What to do: Exactly as written, copy the lines of the data below from the first through the one containing "- **Xbox**: [Update".

The data:
───

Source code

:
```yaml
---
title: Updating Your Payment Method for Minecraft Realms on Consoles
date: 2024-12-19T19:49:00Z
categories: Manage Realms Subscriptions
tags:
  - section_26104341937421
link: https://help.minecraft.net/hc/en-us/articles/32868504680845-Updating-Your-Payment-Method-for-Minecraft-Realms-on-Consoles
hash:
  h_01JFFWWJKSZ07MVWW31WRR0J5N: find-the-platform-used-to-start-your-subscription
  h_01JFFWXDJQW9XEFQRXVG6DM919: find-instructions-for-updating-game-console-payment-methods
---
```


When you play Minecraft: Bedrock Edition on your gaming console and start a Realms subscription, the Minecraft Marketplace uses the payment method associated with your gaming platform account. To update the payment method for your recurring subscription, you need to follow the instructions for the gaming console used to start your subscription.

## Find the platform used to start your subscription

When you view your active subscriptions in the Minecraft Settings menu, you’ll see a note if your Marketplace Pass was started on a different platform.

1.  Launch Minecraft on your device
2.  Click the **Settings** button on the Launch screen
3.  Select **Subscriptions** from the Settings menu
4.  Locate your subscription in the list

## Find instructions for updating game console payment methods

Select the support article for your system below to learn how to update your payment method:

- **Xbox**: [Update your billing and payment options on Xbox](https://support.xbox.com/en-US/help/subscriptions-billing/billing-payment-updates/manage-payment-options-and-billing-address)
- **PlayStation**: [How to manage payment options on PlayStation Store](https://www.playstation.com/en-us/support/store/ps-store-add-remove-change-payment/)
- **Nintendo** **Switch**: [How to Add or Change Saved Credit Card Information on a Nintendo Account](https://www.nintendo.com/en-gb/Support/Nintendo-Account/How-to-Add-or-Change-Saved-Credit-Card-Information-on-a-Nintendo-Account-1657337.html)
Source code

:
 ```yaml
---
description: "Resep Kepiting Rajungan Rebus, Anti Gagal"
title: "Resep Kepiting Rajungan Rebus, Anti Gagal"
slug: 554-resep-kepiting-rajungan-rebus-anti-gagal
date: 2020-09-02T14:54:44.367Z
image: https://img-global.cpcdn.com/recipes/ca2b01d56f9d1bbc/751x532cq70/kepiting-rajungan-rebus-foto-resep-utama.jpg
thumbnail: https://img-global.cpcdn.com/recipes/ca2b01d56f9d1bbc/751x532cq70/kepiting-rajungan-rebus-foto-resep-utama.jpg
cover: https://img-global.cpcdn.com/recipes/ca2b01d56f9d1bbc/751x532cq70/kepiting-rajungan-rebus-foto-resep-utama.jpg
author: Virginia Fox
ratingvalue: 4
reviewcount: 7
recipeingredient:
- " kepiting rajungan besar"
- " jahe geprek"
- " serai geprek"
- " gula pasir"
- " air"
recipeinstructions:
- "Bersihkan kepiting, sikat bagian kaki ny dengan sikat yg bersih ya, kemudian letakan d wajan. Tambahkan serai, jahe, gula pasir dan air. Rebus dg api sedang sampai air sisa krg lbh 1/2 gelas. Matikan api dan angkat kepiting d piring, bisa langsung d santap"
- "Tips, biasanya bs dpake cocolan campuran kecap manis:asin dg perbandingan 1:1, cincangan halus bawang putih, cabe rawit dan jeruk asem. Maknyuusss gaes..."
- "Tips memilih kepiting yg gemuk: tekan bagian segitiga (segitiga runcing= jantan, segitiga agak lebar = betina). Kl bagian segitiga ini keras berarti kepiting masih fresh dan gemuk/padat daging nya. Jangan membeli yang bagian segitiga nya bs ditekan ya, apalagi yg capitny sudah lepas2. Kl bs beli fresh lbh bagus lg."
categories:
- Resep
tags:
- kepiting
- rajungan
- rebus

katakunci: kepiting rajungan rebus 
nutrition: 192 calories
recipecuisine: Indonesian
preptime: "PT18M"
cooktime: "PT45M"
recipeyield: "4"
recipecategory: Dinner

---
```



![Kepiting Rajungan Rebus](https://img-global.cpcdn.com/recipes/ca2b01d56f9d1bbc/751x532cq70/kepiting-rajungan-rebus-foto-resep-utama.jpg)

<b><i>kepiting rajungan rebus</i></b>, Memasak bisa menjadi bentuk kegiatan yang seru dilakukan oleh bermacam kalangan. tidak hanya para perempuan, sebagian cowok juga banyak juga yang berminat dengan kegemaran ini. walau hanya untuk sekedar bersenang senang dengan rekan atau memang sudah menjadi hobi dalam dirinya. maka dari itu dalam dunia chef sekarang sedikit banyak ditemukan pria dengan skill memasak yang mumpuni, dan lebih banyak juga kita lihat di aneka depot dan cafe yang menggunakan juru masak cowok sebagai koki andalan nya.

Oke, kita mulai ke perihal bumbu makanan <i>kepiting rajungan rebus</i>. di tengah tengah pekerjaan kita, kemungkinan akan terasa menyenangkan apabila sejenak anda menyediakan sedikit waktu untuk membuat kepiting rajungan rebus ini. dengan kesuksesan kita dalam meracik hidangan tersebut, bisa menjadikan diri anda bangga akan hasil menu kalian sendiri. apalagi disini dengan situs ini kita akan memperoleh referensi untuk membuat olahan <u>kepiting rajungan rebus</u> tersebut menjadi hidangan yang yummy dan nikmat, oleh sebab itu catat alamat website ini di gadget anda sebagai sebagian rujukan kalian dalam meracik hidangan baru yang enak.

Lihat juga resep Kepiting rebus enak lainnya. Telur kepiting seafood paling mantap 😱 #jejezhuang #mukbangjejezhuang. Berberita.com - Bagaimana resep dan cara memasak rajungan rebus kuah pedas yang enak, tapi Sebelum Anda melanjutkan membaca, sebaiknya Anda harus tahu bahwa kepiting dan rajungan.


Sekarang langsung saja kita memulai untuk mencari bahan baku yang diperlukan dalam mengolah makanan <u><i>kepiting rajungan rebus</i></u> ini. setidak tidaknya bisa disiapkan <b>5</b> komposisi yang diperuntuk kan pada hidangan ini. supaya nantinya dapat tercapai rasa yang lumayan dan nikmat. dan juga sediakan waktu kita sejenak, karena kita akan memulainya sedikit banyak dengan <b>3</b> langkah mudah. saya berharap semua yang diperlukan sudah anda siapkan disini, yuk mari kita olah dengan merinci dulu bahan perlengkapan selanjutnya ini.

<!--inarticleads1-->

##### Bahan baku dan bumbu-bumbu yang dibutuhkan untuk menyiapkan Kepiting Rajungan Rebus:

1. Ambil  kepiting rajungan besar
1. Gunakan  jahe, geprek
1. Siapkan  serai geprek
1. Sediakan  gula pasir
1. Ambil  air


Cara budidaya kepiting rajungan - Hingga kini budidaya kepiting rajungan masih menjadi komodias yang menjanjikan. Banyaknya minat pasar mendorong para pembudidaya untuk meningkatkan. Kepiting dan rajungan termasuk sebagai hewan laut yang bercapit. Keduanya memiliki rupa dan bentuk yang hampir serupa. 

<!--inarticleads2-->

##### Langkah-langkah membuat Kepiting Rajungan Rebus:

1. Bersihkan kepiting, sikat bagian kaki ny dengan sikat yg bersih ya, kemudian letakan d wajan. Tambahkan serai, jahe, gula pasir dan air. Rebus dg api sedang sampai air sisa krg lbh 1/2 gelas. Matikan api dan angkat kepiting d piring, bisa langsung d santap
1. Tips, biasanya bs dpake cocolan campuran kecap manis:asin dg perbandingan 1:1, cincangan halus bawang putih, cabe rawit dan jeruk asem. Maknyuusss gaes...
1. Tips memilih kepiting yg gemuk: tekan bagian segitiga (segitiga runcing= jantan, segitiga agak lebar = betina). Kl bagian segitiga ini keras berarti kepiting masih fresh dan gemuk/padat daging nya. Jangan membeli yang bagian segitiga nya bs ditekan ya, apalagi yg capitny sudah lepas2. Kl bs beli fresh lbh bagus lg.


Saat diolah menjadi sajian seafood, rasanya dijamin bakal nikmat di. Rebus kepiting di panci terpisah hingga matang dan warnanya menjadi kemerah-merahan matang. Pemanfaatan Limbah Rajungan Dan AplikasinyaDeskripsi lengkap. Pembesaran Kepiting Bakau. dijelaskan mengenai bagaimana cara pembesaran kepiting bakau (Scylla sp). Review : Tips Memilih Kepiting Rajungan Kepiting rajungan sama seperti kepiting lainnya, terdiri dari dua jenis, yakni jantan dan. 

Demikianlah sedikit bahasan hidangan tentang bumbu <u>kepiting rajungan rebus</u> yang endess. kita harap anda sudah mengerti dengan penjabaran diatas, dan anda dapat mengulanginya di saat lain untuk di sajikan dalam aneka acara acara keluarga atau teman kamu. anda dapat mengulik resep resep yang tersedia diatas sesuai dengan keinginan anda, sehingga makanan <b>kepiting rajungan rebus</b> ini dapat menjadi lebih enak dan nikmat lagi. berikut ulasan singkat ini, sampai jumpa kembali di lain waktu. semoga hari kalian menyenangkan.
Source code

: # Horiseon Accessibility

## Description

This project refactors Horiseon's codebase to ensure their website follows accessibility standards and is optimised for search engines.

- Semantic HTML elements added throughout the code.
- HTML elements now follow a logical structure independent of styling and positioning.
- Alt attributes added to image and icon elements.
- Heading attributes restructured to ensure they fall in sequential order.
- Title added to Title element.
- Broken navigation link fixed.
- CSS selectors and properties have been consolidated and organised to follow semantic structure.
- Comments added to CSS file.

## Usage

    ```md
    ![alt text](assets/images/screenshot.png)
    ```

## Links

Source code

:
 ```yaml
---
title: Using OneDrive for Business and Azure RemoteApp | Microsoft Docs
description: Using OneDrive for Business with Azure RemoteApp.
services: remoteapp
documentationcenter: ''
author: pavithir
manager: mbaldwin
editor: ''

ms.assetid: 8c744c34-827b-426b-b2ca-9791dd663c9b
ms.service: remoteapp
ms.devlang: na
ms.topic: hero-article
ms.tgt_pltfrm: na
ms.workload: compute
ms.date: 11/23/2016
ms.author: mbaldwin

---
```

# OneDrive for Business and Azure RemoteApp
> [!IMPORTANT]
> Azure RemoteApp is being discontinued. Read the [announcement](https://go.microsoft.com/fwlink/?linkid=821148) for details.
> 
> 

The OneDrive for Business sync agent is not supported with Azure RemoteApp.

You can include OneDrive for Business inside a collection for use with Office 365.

───

Expected answer:
Source code

:
```yaml
---
title: Updating Your Payment Method for Minecraft Realms on Consoles
date: 2024-12-19T19:49:00Z
categories: Manage Realms Subscriptions
tags:
  - section_26104341937421
link: https://help.minecraft.net/hc/en-us/articles/32868504680845-Updating-Your-Payment-Method-for-Minecraft-Realms-on-Consoles
hash:
  h_01JFFWWJKSZ07MVWW31WRR0J5N: find-the-platform-used-to-start-your-subscription
  h_01JFFWXDJQW9XEFQRXVG6DM919: find-instructions-for-updating-game-console-payment-methods
---
```


When you play Minecraft: Bedrock Edition on your gaming console and start a Realms subscription, the Minecraft Marketplace uses the payment method associated with your gaming platform account. To update the payment method for your recurring subscription, you need to follow the instructions for the gaming console used to start your subscription.

## Find the platform used to start your subscription

When you view your active subscriptions in the Minecraft Settings menu, you’ll see a note if your Marketplace Pass was started on a different platform.

1.  Launch Minecraft on your device
2.  Click the **Settings** button on the Launch screen
3.  Select **Subscriptions** from the Settings menu
4.  Locate your subscription in the list

## Find instructions for updating game console payment methods

Select the support article for your system below to learn how to update your payment method:

- **Xbox**: [Update your billing and payment options on Xbox](https://support.xbox.com/en-US/help/subscriptions-billing/billing-payment-updates/manage-payment-options-and-billing-address)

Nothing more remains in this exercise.